--- START ---
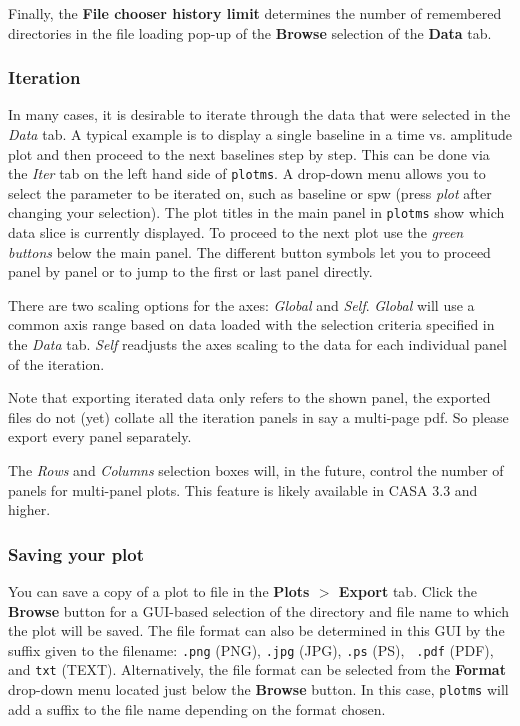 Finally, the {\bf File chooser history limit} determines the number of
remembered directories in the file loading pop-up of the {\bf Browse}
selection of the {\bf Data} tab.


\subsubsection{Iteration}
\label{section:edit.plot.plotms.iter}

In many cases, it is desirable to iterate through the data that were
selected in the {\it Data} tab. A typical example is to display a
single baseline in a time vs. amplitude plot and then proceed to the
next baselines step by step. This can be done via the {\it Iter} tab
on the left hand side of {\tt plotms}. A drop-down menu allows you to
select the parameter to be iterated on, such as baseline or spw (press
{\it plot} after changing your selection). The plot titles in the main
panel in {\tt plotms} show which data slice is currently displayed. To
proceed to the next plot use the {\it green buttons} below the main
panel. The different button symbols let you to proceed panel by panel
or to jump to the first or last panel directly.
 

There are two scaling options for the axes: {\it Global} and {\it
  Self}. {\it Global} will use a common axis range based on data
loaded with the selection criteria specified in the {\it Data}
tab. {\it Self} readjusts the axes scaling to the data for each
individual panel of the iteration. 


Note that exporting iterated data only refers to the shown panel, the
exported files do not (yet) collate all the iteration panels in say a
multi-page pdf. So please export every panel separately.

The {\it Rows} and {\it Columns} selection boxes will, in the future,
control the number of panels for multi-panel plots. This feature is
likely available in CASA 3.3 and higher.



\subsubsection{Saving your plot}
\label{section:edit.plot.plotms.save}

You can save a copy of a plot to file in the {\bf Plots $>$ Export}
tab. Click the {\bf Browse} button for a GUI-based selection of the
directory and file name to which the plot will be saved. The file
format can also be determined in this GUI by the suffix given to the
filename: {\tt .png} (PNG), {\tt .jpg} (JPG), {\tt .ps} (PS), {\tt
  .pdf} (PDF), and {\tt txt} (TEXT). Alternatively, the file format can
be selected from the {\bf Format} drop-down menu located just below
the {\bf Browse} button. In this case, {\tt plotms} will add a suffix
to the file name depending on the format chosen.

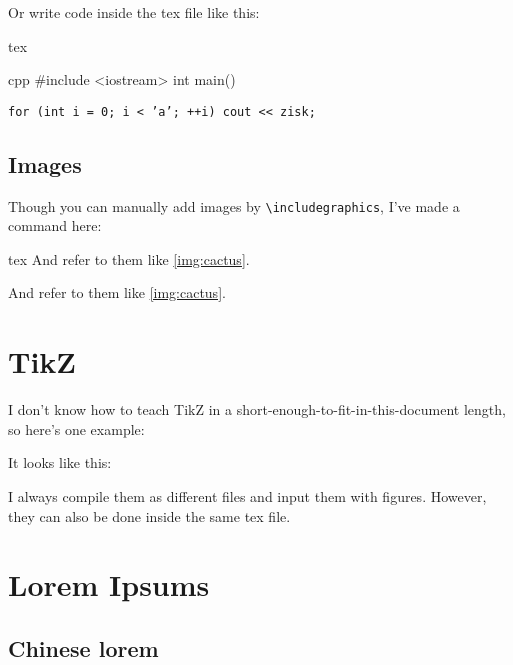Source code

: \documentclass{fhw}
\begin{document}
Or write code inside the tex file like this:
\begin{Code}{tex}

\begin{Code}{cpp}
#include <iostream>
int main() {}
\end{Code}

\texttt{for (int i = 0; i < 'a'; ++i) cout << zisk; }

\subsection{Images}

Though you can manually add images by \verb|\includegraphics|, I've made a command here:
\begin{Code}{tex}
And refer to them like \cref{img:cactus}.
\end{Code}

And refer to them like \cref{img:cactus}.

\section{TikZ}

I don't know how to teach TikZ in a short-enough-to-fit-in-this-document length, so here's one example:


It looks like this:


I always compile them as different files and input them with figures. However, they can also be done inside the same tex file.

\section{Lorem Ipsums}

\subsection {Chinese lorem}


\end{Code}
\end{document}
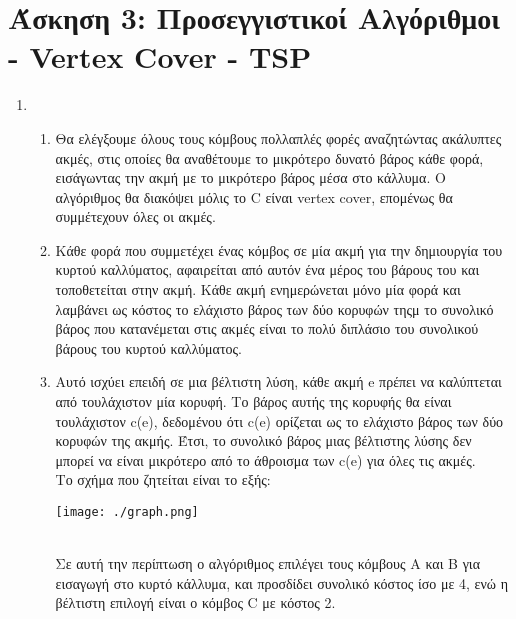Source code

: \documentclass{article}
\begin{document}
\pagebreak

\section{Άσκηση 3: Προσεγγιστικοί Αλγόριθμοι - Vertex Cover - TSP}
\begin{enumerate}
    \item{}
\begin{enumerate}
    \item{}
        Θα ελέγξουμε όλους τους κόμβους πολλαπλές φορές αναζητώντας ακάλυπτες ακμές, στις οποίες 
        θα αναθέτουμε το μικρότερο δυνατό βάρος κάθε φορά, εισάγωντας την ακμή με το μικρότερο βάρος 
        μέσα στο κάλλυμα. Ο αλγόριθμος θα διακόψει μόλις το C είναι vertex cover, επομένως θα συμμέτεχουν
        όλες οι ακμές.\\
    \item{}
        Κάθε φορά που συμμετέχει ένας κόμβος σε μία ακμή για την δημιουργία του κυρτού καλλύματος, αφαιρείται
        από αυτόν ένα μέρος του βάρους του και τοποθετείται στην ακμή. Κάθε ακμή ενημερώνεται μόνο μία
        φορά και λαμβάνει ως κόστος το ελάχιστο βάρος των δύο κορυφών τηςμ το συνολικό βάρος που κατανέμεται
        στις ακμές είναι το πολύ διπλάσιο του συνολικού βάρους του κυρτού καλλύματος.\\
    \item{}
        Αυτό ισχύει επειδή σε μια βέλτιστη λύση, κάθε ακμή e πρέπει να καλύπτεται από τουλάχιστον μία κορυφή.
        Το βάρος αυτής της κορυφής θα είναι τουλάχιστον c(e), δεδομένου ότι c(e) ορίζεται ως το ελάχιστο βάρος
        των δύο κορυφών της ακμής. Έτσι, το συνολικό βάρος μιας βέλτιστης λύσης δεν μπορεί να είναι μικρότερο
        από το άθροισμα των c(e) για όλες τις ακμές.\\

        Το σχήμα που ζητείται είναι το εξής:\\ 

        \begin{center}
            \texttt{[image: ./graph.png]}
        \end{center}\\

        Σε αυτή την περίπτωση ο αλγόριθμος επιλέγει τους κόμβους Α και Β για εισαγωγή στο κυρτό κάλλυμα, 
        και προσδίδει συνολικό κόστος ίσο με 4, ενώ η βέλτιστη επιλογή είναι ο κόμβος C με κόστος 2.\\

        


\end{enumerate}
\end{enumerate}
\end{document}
--- END ---
> [About this exercise]:
Lines with the string "subsubsection": pick each one out of the material and return it.

> [Written solution]:
\subsubsection{Iteration}
\subsubsection{Saving your plot}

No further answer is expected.